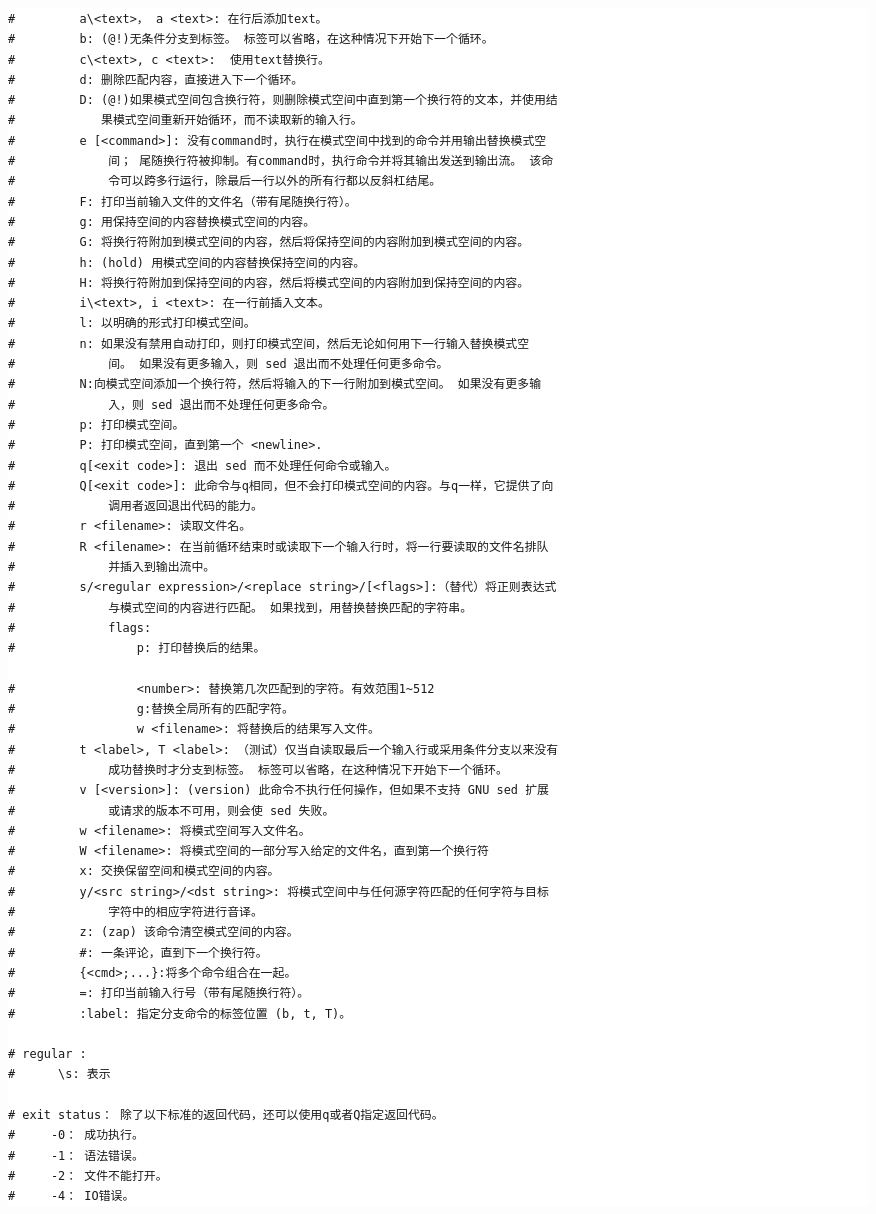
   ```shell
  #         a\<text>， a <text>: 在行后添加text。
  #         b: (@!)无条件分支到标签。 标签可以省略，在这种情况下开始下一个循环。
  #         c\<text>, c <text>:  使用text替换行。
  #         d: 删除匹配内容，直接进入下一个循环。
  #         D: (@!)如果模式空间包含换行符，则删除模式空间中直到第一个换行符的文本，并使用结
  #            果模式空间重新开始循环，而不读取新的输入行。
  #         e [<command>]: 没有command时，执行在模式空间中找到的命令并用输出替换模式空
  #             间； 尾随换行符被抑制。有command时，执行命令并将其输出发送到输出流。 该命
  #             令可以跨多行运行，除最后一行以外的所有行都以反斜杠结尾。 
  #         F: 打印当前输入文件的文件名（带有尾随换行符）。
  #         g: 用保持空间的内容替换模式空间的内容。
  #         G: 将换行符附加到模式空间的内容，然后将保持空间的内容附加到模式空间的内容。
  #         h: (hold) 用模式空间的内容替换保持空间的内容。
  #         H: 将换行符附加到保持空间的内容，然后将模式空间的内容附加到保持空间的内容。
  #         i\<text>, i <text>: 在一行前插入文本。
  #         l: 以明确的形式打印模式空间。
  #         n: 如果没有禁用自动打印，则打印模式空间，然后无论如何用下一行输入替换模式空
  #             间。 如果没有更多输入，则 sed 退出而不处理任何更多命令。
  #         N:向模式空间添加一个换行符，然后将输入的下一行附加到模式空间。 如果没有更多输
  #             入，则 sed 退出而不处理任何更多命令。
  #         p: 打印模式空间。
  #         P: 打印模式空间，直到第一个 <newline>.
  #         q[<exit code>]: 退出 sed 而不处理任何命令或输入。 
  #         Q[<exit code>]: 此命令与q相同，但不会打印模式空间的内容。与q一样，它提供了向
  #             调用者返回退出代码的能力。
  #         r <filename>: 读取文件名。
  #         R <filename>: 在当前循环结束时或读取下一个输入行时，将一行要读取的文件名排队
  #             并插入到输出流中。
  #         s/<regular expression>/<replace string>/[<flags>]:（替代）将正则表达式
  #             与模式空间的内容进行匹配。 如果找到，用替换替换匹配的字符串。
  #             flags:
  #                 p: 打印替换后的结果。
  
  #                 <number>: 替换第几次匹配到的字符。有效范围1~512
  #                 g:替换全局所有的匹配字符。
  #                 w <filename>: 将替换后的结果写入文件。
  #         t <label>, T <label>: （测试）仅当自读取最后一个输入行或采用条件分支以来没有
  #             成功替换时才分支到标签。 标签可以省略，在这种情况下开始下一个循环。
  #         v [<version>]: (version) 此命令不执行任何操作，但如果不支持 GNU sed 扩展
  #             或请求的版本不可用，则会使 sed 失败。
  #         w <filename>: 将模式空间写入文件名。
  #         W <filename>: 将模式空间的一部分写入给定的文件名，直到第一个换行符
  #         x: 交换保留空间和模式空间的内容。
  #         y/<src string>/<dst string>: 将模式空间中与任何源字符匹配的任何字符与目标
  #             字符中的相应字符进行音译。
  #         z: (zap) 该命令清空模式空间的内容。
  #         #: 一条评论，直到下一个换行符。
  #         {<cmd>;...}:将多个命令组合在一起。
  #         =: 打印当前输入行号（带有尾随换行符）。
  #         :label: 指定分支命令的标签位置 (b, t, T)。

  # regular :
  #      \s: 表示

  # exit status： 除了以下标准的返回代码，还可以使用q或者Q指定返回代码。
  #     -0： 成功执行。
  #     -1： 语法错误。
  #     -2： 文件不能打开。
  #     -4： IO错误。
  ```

________

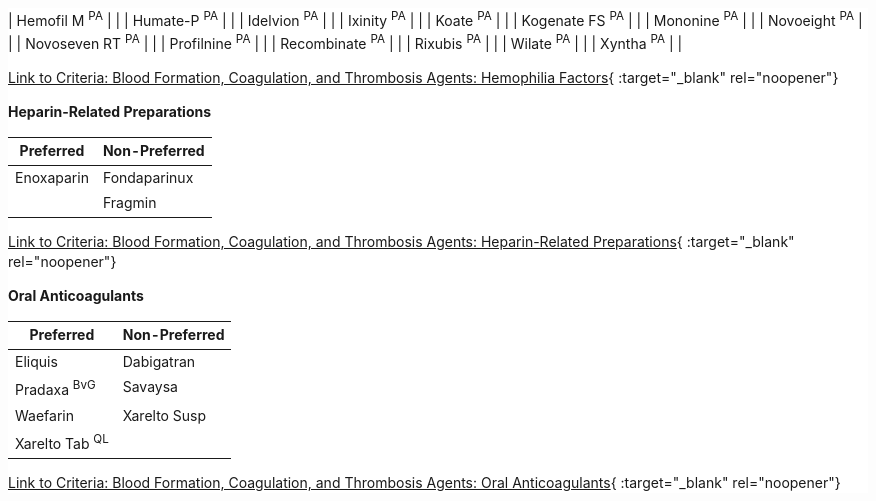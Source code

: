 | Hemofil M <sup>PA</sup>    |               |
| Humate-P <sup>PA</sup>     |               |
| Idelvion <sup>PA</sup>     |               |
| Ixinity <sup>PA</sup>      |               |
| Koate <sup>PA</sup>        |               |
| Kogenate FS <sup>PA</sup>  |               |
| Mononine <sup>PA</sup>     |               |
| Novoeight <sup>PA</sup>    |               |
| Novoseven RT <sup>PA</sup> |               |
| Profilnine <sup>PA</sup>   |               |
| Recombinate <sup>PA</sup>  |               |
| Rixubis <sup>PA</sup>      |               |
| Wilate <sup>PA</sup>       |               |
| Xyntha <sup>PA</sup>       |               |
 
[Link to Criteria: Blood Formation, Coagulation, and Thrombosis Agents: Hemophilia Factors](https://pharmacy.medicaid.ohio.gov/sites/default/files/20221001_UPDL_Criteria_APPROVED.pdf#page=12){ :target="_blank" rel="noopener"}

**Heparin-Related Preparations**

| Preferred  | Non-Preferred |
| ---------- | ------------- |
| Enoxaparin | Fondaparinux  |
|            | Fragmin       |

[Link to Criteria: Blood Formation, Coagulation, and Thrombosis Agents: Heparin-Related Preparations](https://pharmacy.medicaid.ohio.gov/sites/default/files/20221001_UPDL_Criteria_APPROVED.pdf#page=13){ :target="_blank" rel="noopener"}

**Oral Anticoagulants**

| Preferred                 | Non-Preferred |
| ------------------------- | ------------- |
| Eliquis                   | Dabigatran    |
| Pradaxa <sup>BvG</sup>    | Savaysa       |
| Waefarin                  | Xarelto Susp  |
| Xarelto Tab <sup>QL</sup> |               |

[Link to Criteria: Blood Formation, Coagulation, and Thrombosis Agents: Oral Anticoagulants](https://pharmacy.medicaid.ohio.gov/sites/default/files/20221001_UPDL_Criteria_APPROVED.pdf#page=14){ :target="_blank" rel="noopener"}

________

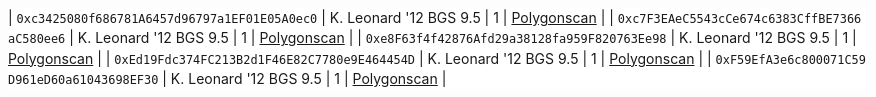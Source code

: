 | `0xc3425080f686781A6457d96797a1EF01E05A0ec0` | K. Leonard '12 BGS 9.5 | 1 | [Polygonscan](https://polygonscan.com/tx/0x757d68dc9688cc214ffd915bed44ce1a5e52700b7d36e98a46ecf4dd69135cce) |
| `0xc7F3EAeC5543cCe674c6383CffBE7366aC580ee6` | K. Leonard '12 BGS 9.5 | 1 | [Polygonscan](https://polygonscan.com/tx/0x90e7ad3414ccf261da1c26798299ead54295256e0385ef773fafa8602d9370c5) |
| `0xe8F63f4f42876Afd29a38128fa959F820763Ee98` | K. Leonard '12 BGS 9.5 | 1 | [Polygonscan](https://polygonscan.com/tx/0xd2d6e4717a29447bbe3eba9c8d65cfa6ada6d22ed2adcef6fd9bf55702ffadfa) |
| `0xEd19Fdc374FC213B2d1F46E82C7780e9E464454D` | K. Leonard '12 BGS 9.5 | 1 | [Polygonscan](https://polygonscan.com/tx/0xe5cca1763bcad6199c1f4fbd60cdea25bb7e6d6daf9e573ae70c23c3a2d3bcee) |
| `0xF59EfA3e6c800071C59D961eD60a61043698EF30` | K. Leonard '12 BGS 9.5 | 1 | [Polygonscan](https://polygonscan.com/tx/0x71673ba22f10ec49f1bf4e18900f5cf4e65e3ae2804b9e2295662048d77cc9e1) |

________

**Goal of the exercise:** What lines of the material above contain "exit"? Return each of them.

**Reply:**
  #         q[<exit code>]: 退出 sed 而不处理任何命令或输入。 
  #         Q[<exit code>]: 此命令与q相同，但不会打印模式空间的内容。与q一样，它提供了向
  # exit status： 除了以下标准的返回代码，还可以使用q或者Q指定返回代码。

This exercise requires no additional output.